*** Opening SUPPLIED ENTRIES ***

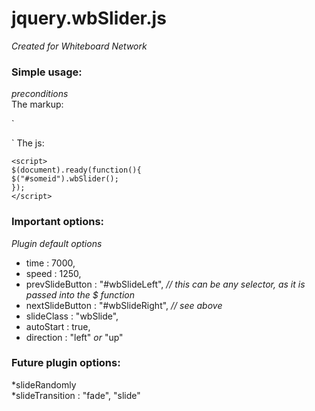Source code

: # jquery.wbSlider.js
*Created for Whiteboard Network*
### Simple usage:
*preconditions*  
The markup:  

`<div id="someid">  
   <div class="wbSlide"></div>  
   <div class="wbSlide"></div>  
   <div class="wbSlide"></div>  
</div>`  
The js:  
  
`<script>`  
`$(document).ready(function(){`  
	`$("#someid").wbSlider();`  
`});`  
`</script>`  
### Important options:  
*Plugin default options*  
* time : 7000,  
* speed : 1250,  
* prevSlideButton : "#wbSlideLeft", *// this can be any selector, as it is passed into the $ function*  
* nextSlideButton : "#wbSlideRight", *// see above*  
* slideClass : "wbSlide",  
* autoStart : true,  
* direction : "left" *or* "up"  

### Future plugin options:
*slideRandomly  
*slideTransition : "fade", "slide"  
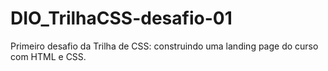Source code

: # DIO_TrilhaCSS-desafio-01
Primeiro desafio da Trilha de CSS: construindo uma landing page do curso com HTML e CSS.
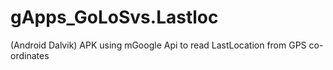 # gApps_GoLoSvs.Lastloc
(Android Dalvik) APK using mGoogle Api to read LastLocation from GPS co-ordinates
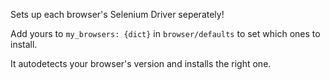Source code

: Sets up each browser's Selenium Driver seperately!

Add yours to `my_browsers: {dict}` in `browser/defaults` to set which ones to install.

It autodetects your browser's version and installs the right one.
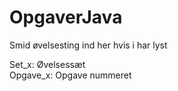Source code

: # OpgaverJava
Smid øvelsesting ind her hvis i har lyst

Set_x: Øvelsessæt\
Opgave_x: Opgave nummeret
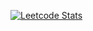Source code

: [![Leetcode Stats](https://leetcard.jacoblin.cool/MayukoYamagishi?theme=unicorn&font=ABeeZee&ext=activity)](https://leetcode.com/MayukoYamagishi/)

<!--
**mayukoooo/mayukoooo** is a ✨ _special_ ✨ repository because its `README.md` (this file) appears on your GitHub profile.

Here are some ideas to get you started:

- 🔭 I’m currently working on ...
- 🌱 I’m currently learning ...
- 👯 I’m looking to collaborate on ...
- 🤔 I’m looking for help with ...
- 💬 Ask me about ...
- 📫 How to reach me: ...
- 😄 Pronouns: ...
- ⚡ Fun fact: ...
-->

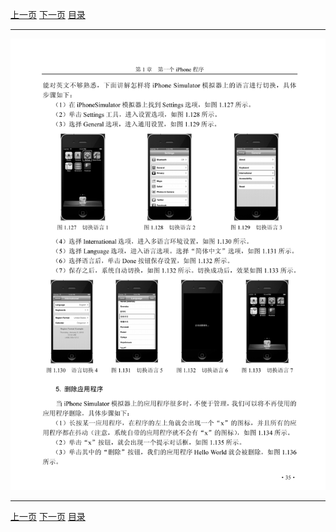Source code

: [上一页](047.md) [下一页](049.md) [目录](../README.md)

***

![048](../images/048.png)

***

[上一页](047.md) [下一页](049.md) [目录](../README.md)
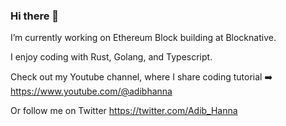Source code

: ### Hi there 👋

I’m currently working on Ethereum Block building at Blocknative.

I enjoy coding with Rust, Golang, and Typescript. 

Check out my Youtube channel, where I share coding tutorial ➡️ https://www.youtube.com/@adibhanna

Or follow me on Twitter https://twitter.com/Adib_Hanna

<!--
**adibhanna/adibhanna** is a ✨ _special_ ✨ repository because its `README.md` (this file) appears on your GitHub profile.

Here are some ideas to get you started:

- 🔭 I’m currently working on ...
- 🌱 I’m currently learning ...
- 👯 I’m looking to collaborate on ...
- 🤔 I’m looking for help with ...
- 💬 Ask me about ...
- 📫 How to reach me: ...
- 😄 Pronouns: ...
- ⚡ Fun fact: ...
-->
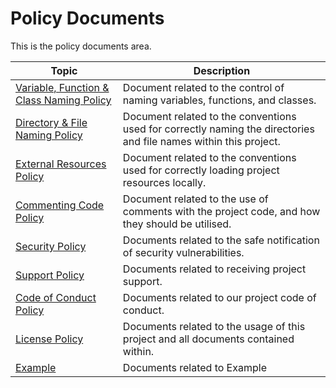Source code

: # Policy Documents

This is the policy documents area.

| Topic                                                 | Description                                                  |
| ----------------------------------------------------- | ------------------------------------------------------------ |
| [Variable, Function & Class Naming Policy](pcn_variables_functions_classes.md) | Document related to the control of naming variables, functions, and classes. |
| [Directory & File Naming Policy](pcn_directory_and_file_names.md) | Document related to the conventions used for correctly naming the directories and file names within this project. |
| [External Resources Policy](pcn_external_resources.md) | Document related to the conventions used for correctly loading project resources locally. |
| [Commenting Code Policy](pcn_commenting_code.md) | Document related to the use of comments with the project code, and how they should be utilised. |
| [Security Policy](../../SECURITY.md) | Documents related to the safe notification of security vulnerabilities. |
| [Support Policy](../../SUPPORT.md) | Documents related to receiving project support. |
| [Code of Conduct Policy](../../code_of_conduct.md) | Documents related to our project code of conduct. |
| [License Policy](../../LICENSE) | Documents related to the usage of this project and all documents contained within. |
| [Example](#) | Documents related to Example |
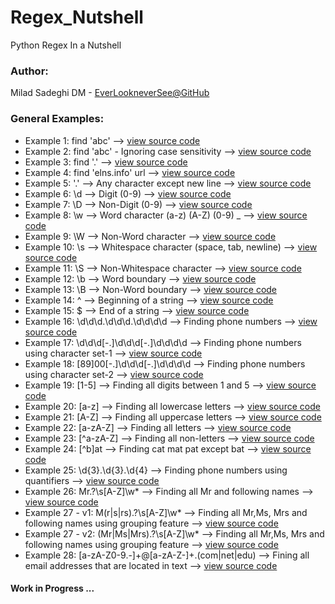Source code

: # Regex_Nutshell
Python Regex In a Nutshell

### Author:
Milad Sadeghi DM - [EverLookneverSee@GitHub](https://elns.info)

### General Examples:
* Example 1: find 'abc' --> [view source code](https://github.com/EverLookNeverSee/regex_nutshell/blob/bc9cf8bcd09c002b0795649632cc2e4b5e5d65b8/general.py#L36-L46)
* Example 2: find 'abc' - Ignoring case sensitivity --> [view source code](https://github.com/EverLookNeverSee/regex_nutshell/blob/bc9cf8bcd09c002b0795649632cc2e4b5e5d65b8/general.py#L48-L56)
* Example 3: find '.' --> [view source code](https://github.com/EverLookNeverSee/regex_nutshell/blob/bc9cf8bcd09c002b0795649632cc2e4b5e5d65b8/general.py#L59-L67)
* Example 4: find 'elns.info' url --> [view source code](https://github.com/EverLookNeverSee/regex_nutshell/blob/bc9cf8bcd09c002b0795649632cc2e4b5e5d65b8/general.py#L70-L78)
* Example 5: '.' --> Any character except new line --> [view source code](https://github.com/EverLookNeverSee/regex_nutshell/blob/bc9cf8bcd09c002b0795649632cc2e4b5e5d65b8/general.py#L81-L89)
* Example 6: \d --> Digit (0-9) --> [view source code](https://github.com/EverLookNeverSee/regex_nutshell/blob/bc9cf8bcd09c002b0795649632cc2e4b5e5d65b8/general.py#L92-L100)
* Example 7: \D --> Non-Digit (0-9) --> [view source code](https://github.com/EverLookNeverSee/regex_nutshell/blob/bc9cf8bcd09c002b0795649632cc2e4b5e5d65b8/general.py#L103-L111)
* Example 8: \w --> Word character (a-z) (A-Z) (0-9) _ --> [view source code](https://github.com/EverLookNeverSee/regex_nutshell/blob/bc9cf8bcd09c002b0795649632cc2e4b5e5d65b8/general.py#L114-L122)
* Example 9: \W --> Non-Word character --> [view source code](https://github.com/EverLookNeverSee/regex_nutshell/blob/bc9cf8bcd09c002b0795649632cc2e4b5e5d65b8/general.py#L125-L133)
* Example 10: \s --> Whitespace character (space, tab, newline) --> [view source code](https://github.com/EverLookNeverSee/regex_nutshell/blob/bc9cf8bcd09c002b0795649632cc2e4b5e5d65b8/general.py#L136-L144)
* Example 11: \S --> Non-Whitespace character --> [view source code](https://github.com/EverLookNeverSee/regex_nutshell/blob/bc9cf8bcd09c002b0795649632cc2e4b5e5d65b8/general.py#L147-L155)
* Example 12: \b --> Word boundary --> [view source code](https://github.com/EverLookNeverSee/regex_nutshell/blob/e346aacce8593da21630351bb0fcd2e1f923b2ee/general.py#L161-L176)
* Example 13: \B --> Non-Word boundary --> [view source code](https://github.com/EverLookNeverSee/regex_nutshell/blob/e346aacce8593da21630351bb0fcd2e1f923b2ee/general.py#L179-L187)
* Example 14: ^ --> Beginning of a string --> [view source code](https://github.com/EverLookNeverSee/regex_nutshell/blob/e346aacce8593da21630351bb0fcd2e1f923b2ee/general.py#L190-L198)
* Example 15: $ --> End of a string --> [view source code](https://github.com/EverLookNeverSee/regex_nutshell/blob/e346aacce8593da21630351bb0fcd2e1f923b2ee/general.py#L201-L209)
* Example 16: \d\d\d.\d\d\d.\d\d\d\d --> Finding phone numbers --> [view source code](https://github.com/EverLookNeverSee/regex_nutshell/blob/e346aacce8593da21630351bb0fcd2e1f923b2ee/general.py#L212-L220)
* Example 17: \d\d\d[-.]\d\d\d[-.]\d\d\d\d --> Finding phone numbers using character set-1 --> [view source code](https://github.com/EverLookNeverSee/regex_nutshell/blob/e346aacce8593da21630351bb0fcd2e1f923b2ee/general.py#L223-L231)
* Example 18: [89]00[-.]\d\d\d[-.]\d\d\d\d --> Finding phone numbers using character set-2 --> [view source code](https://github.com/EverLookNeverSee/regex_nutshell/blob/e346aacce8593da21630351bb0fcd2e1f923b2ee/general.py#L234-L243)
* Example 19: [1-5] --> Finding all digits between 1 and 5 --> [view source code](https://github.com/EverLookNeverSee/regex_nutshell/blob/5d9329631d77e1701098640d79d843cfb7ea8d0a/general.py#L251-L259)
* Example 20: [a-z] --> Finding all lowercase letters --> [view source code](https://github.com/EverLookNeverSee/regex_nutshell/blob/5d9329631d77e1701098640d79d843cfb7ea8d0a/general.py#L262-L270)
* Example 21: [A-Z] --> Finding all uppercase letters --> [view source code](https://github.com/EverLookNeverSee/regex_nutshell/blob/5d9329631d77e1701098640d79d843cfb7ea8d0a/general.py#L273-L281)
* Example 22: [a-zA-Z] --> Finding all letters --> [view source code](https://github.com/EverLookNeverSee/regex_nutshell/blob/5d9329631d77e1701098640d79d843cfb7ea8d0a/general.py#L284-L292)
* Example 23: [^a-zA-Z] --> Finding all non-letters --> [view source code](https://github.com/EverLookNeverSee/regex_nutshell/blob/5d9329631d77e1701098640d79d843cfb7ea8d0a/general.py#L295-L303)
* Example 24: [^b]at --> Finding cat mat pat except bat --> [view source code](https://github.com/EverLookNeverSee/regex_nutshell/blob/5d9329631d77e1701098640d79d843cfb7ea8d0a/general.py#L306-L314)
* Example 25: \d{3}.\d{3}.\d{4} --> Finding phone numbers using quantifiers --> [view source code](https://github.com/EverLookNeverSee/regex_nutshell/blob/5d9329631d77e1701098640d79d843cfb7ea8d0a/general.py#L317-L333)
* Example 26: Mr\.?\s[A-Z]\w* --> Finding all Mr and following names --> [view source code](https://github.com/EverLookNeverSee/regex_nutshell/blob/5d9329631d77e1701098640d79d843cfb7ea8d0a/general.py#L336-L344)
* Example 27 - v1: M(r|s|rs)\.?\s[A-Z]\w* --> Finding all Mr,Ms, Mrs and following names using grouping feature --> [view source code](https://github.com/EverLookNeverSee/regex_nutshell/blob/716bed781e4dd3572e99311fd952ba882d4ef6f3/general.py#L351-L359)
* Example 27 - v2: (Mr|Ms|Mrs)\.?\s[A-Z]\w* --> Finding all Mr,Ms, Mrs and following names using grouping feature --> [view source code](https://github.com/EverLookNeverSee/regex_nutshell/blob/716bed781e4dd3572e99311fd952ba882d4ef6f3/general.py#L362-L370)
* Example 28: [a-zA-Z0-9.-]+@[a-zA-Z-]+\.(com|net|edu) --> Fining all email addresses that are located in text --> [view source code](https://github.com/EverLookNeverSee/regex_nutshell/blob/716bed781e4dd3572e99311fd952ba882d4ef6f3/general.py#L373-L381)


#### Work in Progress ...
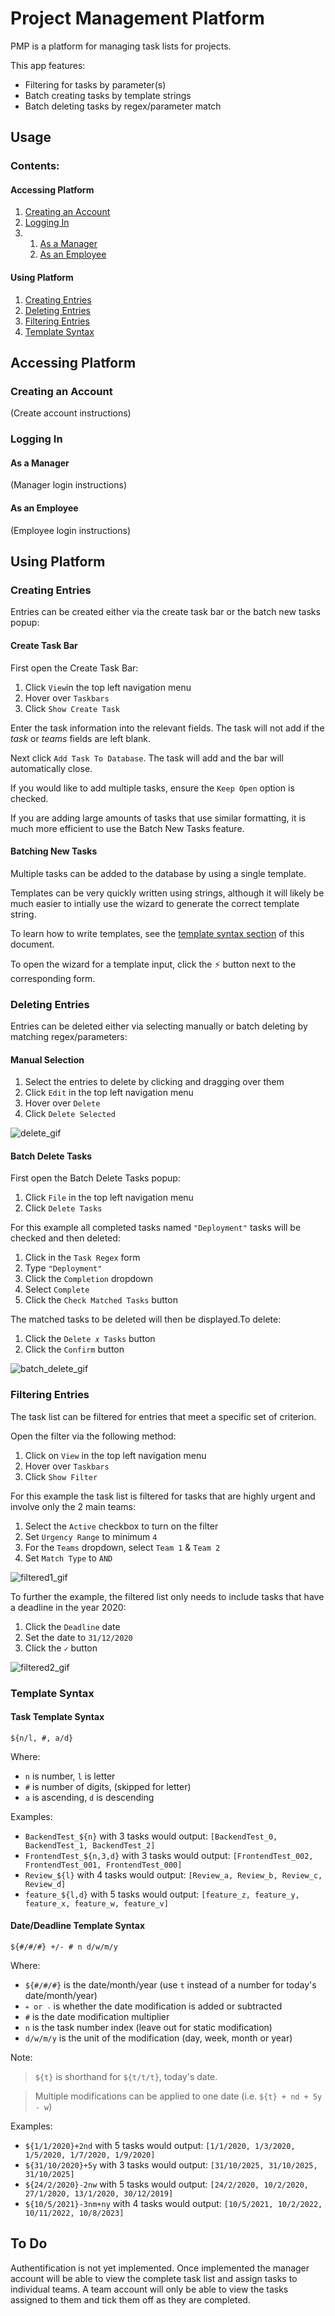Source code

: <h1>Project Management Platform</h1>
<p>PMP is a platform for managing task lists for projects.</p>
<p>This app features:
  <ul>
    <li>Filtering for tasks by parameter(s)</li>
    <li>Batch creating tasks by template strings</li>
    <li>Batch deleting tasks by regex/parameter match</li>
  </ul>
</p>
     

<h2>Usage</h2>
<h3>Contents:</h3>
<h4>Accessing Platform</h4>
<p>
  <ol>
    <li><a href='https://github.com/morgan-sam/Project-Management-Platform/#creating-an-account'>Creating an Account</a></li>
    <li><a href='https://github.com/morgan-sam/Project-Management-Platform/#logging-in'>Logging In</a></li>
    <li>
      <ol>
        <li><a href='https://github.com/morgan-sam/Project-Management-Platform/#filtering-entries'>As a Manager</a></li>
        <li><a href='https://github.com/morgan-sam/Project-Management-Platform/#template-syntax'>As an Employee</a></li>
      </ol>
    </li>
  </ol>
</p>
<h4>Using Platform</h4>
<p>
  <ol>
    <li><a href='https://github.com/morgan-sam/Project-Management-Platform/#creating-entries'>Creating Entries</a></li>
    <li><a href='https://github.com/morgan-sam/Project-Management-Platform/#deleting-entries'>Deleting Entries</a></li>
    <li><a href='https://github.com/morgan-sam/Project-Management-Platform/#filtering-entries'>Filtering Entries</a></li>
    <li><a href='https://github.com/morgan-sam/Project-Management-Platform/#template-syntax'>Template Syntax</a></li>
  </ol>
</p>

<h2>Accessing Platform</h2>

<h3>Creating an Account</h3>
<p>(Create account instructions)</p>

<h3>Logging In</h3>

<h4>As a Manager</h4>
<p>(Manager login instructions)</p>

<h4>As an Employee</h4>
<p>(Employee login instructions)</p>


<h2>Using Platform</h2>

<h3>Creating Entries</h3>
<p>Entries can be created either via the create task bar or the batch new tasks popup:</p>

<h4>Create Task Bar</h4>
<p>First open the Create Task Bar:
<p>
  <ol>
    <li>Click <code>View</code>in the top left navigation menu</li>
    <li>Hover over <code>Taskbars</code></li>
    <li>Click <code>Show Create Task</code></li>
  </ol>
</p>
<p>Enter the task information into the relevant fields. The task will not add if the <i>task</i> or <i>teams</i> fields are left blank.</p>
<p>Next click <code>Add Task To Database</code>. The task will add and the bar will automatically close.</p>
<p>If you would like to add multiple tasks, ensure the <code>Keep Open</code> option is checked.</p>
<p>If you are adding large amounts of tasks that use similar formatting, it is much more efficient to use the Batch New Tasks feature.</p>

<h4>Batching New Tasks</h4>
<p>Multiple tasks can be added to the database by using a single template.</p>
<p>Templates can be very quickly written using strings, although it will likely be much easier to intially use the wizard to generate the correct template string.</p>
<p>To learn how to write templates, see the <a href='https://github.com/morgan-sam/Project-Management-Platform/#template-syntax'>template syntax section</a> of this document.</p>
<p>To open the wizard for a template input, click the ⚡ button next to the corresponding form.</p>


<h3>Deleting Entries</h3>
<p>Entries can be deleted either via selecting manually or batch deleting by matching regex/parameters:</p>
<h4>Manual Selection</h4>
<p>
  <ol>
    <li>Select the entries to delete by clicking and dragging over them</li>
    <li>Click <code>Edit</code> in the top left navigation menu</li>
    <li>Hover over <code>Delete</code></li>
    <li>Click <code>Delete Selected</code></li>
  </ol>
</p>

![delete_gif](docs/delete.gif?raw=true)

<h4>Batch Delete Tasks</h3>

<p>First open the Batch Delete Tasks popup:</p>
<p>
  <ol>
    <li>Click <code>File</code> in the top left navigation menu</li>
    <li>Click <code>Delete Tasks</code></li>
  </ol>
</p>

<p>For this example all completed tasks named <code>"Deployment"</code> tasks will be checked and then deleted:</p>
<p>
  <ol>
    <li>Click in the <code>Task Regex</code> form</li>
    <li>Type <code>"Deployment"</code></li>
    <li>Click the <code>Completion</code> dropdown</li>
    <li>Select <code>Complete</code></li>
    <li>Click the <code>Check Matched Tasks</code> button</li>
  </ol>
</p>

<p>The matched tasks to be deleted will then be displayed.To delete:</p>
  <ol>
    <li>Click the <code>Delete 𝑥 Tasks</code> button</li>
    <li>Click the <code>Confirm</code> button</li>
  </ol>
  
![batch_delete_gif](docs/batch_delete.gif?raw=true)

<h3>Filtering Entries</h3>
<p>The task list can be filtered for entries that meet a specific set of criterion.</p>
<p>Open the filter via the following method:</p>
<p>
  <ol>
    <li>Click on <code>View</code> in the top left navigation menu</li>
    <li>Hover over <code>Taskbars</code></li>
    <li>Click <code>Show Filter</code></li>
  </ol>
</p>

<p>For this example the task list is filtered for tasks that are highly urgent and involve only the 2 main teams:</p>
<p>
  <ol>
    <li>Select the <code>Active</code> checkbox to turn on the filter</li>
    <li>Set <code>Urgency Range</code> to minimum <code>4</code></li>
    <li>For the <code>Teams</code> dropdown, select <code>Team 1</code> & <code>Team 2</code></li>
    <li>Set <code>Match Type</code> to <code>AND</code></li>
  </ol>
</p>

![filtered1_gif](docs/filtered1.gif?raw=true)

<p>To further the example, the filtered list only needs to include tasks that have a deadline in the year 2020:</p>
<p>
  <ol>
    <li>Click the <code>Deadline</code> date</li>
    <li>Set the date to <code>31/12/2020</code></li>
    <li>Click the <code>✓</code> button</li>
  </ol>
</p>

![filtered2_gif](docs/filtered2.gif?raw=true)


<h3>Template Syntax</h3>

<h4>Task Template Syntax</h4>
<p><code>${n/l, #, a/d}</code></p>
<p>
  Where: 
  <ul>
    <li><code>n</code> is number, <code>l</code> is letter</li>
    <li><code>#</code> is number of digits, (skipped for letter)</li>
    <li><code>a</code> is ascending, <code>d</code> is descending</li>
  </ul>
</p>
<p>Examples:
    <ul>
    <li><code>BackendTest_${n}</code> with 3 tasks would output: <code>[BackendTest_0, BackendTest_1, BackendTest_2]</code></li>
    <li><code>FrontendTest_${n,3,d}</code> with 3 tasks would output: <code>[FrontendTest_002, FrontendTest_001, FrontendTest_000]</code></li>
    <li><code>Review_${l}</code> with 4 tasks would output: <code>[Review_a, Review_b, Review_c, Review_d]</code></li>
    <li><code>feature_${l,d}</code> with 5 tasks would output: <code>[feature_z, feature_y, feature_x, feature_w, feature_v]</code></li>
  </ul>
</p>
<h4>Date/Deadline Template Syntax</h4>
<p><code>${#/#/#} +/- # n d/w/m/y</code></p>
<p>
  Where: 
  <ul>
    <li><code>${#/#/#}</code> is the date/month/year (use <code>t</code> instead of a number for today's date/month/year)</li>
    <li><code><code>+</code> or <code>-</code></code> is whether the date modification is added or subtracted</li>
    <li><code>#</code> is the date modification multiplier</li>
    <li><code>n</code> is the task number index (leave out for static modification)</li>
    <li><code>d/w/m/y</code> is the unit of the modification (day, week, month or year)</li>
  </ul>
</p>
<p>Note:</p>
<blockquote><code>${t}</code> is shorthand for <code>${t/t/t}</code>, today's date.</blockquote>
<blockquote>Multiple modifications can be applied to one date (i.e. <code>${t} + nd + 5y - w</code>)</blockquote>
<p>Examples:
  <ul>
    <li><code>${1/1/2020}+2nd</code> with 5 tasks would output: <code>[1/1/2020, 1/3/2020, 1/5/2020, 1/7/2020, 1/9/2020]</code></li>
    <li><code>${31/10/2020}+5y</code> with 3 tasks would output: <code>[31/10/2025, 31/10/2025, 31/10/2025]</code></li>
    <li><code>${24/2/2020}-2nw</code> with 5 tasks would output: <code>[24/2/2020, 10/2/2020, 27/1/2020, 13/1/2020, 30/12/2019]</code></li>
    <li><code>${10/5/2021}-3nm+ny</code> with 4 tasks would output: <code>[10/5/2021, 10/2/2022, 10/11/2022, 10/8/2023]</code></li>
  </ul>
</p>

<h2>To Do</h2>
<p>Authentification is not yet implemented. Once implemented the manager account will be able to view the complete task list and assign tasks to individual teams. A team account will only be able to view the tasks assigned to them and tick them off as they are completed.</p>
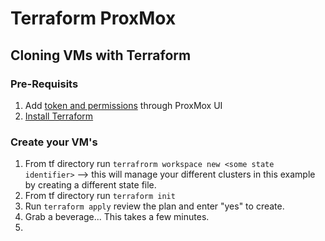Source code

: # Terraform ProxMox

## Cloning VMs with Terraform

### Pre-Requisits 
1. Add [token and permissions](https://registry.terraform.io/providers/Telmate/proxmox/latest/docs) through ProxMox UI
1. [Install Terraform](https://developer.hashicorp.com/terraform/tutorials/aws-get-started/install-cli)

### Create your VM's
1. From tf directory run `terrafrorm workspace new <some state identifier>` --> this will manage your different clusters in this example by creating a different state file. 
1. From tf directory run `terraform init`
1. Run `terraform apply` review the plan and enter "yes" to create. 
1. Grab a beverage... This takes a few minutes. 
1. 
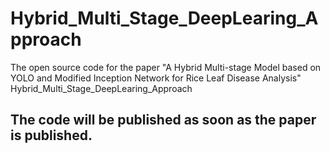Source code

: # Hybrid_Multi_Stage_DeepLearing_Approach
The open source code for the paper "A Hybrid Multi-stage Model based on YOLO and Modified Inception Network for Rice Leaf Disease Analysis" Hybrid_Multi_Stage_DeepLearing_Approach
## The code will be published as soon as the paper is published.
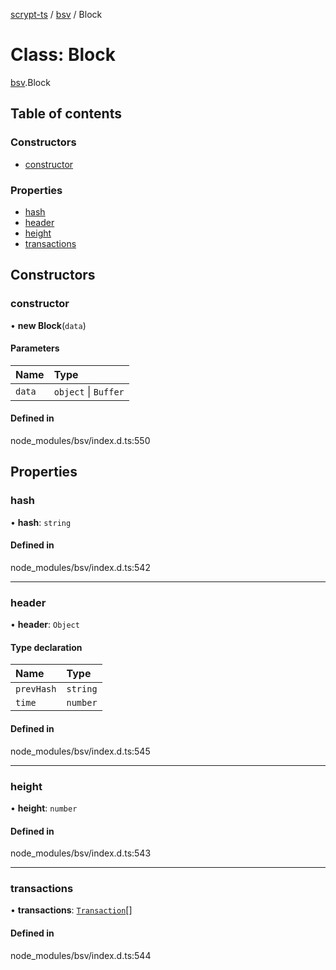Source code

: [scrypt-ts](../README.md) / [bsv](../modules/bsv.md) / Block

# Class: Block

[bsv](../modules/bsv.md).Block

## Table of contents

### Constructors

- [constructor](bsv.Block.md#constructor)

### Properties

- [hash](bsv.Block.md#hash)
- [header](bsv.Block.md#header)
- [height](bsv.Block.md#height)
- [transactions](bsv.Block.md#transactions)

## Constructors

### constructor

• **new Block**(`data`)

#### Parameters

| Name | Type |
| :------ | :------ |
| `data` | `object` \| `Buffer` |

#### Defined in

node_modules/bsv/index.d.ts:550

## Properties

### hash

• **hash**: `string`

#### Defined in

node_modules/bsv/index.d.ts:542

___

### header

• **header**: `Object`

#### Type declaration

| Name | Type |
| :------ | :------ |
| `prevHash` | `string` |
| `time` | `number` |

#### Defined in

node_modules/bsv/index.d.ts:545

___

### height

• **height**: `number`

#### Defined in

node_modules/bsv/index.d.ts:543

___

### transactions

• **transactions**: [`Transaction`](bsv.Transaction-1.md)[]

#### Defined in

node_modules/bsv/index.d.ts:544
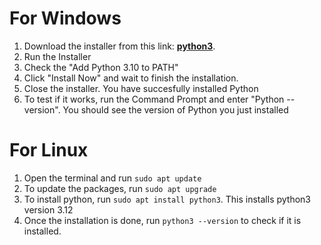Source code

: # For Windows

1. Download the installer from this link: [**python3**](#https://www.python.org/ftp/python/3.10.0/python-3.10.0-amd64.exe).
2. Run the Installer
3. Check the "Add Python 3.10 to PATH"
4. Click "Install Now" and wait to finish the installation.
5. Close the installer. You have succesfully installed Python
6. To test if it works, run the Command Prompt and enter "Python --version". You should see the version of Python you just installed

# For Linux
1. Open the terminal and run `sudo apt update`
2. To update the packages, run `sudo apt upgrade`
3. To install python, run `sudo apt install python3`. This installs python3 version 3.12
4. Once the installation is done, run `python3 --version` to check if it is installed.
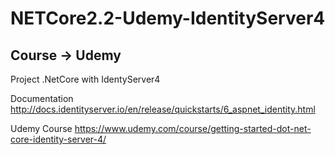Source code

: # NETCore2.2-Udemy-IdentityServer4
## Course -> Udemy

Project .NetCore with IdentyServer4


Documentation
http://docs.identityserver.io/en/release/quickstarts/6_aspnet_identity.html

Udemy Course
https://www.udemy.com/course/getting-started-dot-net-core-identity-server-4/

*** Closing SUPPLIED ENTRIES ***

**AIM OF THE TASK**. Your answer must be a single number: the count of lines above that contain the string "Naming".

**SOLUTION**. 2